The joint posterior distribution was defined as the product of the prior probabilities and the complete data likelihood (cf. [6]). Three separate MCMC chains of length 200,000 were realised for both datasets. The convergence was checked by inspection of the trace plots (Figure 1). After discarding 10,000 initial iterations from each chain, the posterior distribution was investigated from the combined 570,000 iterations, separately for the two datasets. Parameter estimates were given in terms of their posterior means and 90% credible intervals.

### Crude estimates

For comparison, crude estimates of the model parameters were calculated.
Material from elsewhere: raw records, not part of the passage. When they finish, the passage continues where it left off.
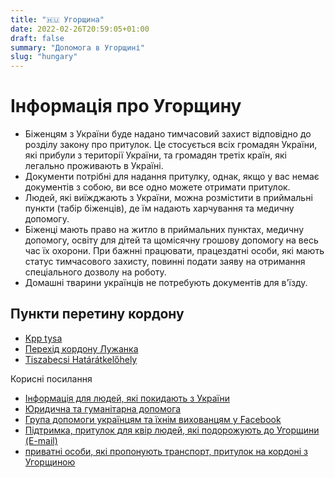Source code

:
 ```yaml
---
title: "🇭🇺 Угорщина"
date: 2022-02-26T20:59:05+01:00
draft: false
summary: "Допомога в Угорщині"
slug: "hungary"
---
```


# Інформація про Угорщину
- Біженцям з України буде надано тимчасовий захист відповідно до розділу закону про притулок. Це стосується всіх громадян України, які прибули з території України, та громадян третіх країн, які легально проживають в Україні.
- Документи потрібні для надання притулку, однак, якщо у вас немає документів з собою, ви все одно можете отримати притулок.
- Людей, які виїжджають з України, можна розмістити в
приймальні пункти (табір біженців), де їм надають харчування та медичну допомогу.
- Біженці мають право на житло в приймальних пунктах, медичну допомогу, освіту для дітей та щомісячну грошову допомогу на весь час їх охорони. При бажнні працювати, працездатні особи, які мають статус тимчасового захисту, повинні подати заяву на отримання спеціального дозволу на роботу.
- Домашні тварини українців не потребують документів для в'їзду.

## Пункти перетину кордону
- [Kpp tysa](https://www.google.de/maps/pace/kpp+tysa/@48.1769015,22.2183453,9.21z/data=ksmblilgbt_kqsswmfr5sugq3e3ae6d2Eaf7:0x77428C298DE486BF!8m2!3d48.417565!4d22.1699171!15sCgEqkgEXYm9yZGVyX2Nyb3NzaW5nX3N0YXRpb24)
- [Перехід кордону Лужанка](https://www.google.de/maps/place/Luzhanka+Border+Crossing/@48.1769015,22.2183453,9.21z/data=!4m10!1m3!11m2!2smbLiLGCbT_Ku!2smbLiLGCbT_KuS!1s0x47385b58aaf995cd:0xf4db34c89a3cc440!8m2!3d48.1657202!4d22.5739373!15sCgEqWgMiASqSARdib3JkZX3JfY3bdgcf3bdgvc)
- [Tiszabecsi Határátkelőhely](https://www.google.de/maps/place/Tiszabecsi+Hat%C3%A1r%C3%A1tkel%C5%91hely/@48.0412306,22.7342217,10.793mz/da=10.793mz/!11m2!2smbLiLGCbT_KQsWMfr5SuGQ!3e3!3m5!1s0x47383f6f627ec947:0xec88814918d80ab!8m2!3d48.092315!4d24.092315!4d24.8m2!3d48.092315!4d24.8m2!3d48.092315!4d24.8m2!3d48.092315!4d24.8m5!4d24.8m3d22315!4d24.83g25d22.83g5d24.83f6x47383f6f627ec947)

Корисні посилання
- [Інформація для людей, які покидають з України](https://helsinki.hu/wp-content/uploads/2022/02/Hungarian_Helsinki_Comittee_Ukraine_Guide_2022_02_25_EN.pdf)
- [Юридична та гуманітарна допомога](https://www.facebook.com/helsinkibizottsag)
- [Група допомоги українцям та їхнім вихованцям у Facebook](https://www.facebook.com/groups/369562874707496/)
- [Підтримка, притулок для квір людей, які подорожують до Угорщини (E-mail)](mailto:queerukrainehungary@protonmail.com)
- [приватні особи, які пропонують транспорт, притулок на кордоні з Угорщиною](https://www.facebook.com/groups/994143548136400/)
These estimates were derived from a simplified model of acquisition and clearance by assuming that children acquired or cleared pneumococcus at most once between any two consecutive visits one month apart and that the events could take place only at the end of each one-month time period. Crude estimates of rates were calculated by dividing the appropriate numbers of events (acquisition or clearance) by the respective person-time at risk for the event in question, as summarised in the Appendix (see also [13]).

### Model checking

To check the model fit, data were simulated from model (1) based on a subsample of size 30,000 from the posterior of parameters *θ*. For each of the rooms, the transmission process was simulated for the total number of attendees in the room, with the initial states sampled from the overall state distribution in the respective dataset. The process was simulated for one year, following which monthly samples were taken from all children, corresponding to the number of visits in that room in the dataset. The posterior predictive distributions of the prevalence and crude estimates of the transition rates were then compared to the actually observed prevalence and crude rates. For simplicity, the transitions relating to acquisition were not adjusted for exposure within DCC rooms in this analysis.